GCP Pipeline Components
GCP has several services that are commonly used components of pipelines, including?
Cloud Pub/Sub
Cloud Dataflow
Cloud Dataproc
Cloud Composer
A job is an executing pipeline in Cloud Dataflow. There are two ways to execute jobs: the traditional method and the template method.
With the traditional method, developers create a pipeline in a development environment and run the job from that environment. The template method separates development from staging and execution. With the template method, developers still create pipelines in a development environment, but they also create a template, which is a configured job specification. The specification can have parameters that are specified when a user runs the template. Google provides a number of templates, and you can create your own as well. See Figure 3.9 for examples of templates provided by Google.
the four main compute GCP products?
Compute Engine is GCP’s infrastructure-as-a-service (IaaS) product.
With Compute Engine, you have the greatest amount of control over your infrastructure relative to the other GCP compute services.
Kubernetes is a container orchestration system, and Kubernetes Engine is a managed Kubernetes service. With Kubernetes Engine, Google maintains the cluster and assumes responsibility for installing and configuring the Kubernetes platform on the cluster. Kubernetes Engine deploys Kubernetes on managed instance groups.
App Engine is GCP’s original platform-as-a-service (PaaS) offering. App Engine is designed to allow developers to focus on application development while minimizing their need to support the infrastructure that runs their applications. App Engine has two versions: App Engine Standard and App Engine Flexible.
Cloud Functions is a serverless, managed compute service for running code in response to events that occur in the cloud. Events are supported for Cloud Pub/Sub, Cloud Storage, HTTP events, Firebase, and Stackdriver Logging.
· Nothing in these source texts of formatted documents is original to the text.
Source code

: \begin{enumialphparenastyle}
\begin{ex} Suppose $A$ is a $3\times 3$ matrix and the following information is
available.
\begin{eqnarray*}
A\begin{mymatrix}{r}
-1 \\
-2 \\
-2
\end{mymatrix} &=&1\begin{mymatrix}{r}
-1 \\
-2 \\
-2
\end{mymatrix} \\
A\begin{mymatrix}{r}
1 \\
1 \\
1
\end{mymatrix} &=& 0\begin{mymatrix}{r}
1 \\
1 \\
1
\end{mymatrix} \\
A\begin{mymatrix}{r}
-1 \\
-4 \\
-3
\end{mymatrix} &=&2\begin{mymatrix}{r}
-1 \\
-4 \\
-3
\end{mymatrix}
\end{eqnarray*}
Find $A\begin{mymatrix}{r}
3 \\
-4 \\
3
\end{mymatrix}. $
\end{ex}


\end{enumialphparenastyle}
Understand the definitions of availability, reliability, and scalability.
Availability is defined as the ability of a user to access a resource at a specific time. Availability is usually measured as the percentage of time a system is operational.
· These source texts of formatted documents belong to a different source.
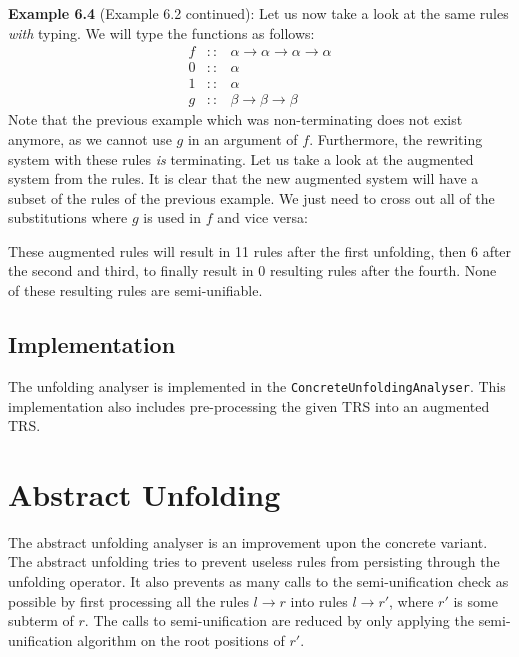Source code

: \textbf{Example 6.4} (Example 6.2 continued): Let us now take a look at the same rules \textit{with} typing. We will type the functions as follows:
\[
\begin{array}{rcl}
    f & :: & \alpha \rightarrow \alpha \rightarrow \alpha \rightarrow \alpha \\
    0 & :: & \alpha \\
    1 & :: & \alpha \\
    g & :: & \beta \rightarrow \beta \rightarrow \beta 
\end{array}
\]
Note that the previous example which was non-terminating does not exist anymore, as we cannot use $g$ in an argument of $f$. Furthermore, the rewriting system with these rules \textit{is} terminating. Let us take a look at the augmented system from the rules. It is clear that the new augmented system will have a subset of the rules of the previous example. We just need to cross out all of the substitutions where $g$ is used in $f$ and vice versa:
\begin{center}
\end{center}
These augmented rules will result in 11 rules after the first unfolding, then 6 after the second and third, to finally result in 0 resulting rules after the fourth. None of these resulting rules are semi-unifiable. 

\subsection{Implementation}
The unfolding analyser is implemented in the \texttt{ConcreteUnfoldingAnalyser}. This implementation also includes pre-processing the given TRS into an augmented TRS.  

\section{Abstract Unfolding}
The abstract unfolding analyser is an improvement upon the concrete variant. The abstract unfolding tries to prevent useless rules from persisting through the unfolding operator. It also prevents as many calls to the semi-unification check as possible by first processing all the rules $l \rightarrow r$ into rules $l \rightarrow r'$, where $r'$ is some subterm of $r$. The calls to semi-unification are reduced by only applying the semi-unification algorithm on the root positions of $r'$.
Reliability is defined as the probability that a system will meet service-level objectives for some duration of time. Reliability is often measured as the mean time between failures.
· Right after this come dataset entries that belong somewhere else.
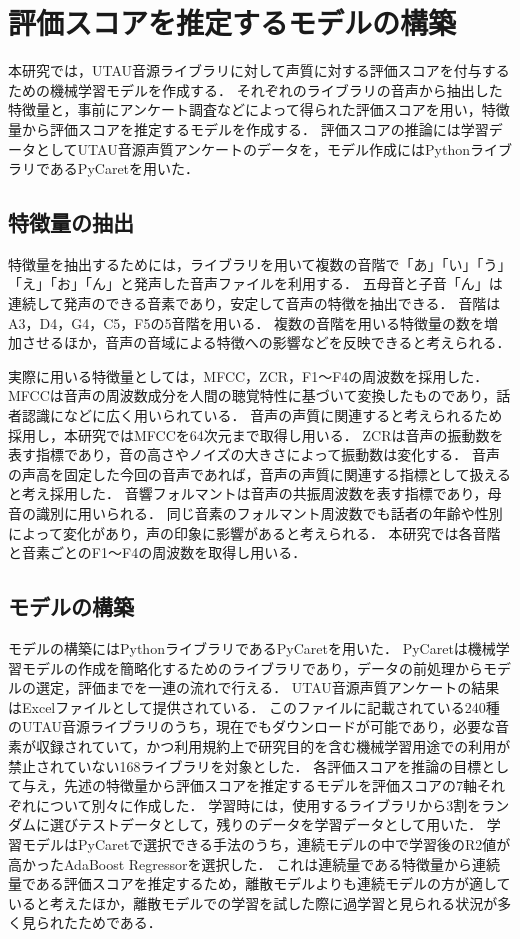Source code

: \documentclass[a4j,8pt,twocolumn]{extarticle}
\begin{document}
\section{評価スコアを推定するモデルの構築}
本研究では，UTAU音源ライブラリに対して声質に対する評価スコアを付与するための機械学習モデルを作成する．
それぞれのライブラリの音声から抽出した特徴量と，事前にアンケート調査などによって得られた評価スコアを用い，特徴量から評価スコアを推定するモデルを作成する．
評価スコアの推論には学習データとしてUTAU音源声質アンケートのデータを，モデル作成にはPythonライブラリであるPyCaretを用いた．

\subsection{特徴量の抽出}
特徴量を抽出するためには，ライブラリを用いて複数の音階で「あ」「い」「う」「え」「お」「ん」と発声した音声ファイルを利用する．
五母音と子音「ん」は連続して発声のできる音素であり，安定して音声の特徴を抽出できる．
音階はA3，D4，G4，C5，F5の5音階を用いる．
複数の音階を用いる特徴量の数を増加させるほか，音声の音域による特徴への影響などを反映できると考えられる．

実際に用いる特徴量としては，MFCC，ZCR，F1〜F4の周波数を採用した．
MFCCは音声の周波数成分を人間の聴覚特性に基づいて変換したものであり，話者認識になどに広く用いられている．
音声の声質に関連すると考えられるため採用し，本研究ではMFCCを64次元まで取得し用いる．
ZCRは音声の振動数を表す指標であり，音の高さやノイズの大きさによって振動数は変化する．
音声の声高を固定した今回の音声であれば，音声の声質に関連する指標として扱えると考え採用した．
音響フォルマントは音声の共振周波数を表す指標であり，母音の識別に用いられる．
同じ音素のフォルマント周波数でも話者の年齢や性別によって変化があり\cite{formant}，声の印象に影響があると考えられる．
本研究では各音階と音素ごとのF1〜F4の周波数を取得し用いる．

\subsection{モデルの構築}
モデルの構築にはPythonライブラリであるPyCaretを用いた．
PyCaretは機械学習モデルの作成を簡略化するためのライブラリであり，データの前処理からモデルの選定，評価までを一連の流れで行える．
UTAU音源声質アンケートの結果はExcelファイルとして提供されている．
このファイルに記載されている240種のUTAU音源ライブラリのうち，現在でもダウンロードが可能であり，必要な音素が収録されていて，かつ利用規約上で研究目的を含む機械学習用途での利用が禁止されていない168ライブラリを対象とした．
各評価スコアを推論の目標として与え，先述の特徴量から評価スコアを推定するモデルを評価スコアの7軸それぞれについて別々に作成した．
学習時には，使用するライブラリから3割をランダムに選びテストデータとして，残りのデータを学習データとして用いた．
学習モデルはPyCaretで選択できる手法のうち，連続モデルの中で学習後のR2値が高かったAdaBoost Regressorを選択した．
これは連続量である特徴量から連続量である評価スコアを推定するため，離散モデルよりも連続モデルの方が適していると考えたほか，離散モデルでの学習を試した際に過学習と見られる状況が多く見られたためである．
\end{document}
Scalability is the ability of a system to meet the demands of workloads as they vary over time.
Know when to use hybrid clouds and edge computing.
The analytics hybrid cloud is used when transaction processing systems continue to run on premises and data is extracted and transferred to the cloud for analytic processing. A variation of hybrid clouds is an edge cloud, which uses local computation resources in addition to cloud platforms. This architecture pattern is used when a network may not be reliable or have sufficient bandwidth to transfer data to the cloud. It is also used when low-latency processing is required.
Understand messaging.
Message brokers are services that provide three kinds of functionality: message validation, message transformation, and routing. Message validation is the process of ensuring that messages received are correctly formatted. Message transformation is the process of mapping data to structures that can be used by other services. Message brokers can receive a message and use data in the message to determine where the message should be sent. Routing is used when hub-and-spoke message brokers are used.
Know distributed processing architectures.
SOA is a distributed architecture that is driven by business operations and delivering business value. Typically, an SOA system serves a discrete business activity. SOAs are self-contained sets of services. Microservices are a variation on SOA architecture. Like other SOA systems, microservice architectures use multiple, independent components and common communication protocols to provide higher-level business services. Serverless functions extend the principles of microservices by removing concerns for containers and managing runtime environments.
Know the steps to migrate a data warehouse.
At a high level, the process of migrating a data warehouse involves four stages:
Assessing the current state of the data warehouse
Designing the future state
Migrating data, jobs, and access controls to the cloud
Validating the cloud data warehouse
Making Compute Resources Available, Reliable, and Scalable
Making Compute Resources Available, Reliable, and Scalable
Highly available and scalable compute resources typically employ clusters of machines or virtual machines with load balancers and autoscalers to distribute workload and adjust the size of the cluster to meet demand.
Making Storage Resources Available, Reliable, and Scalable
GCP provides a range of storage systems, from in-memory caches to archival storage. Here are some examples.
Memorystore is an in-memory Redis cache. Standard Tier is automatically configured to maintain a replica in a different zone. The replica is used only for high availability, not scalability. The replica is used only when Redis detects a failure and triggers a failover to the replica.
Persistent disks are used with Compute Engine and Kubernetes Engine to provide network-based disk storage to VMs and containers. Persistent disks have built-in redundancy for high availability and reliability. Also, users can create snapshots of disks and store them in Cloud Storage for additional risk mitigation.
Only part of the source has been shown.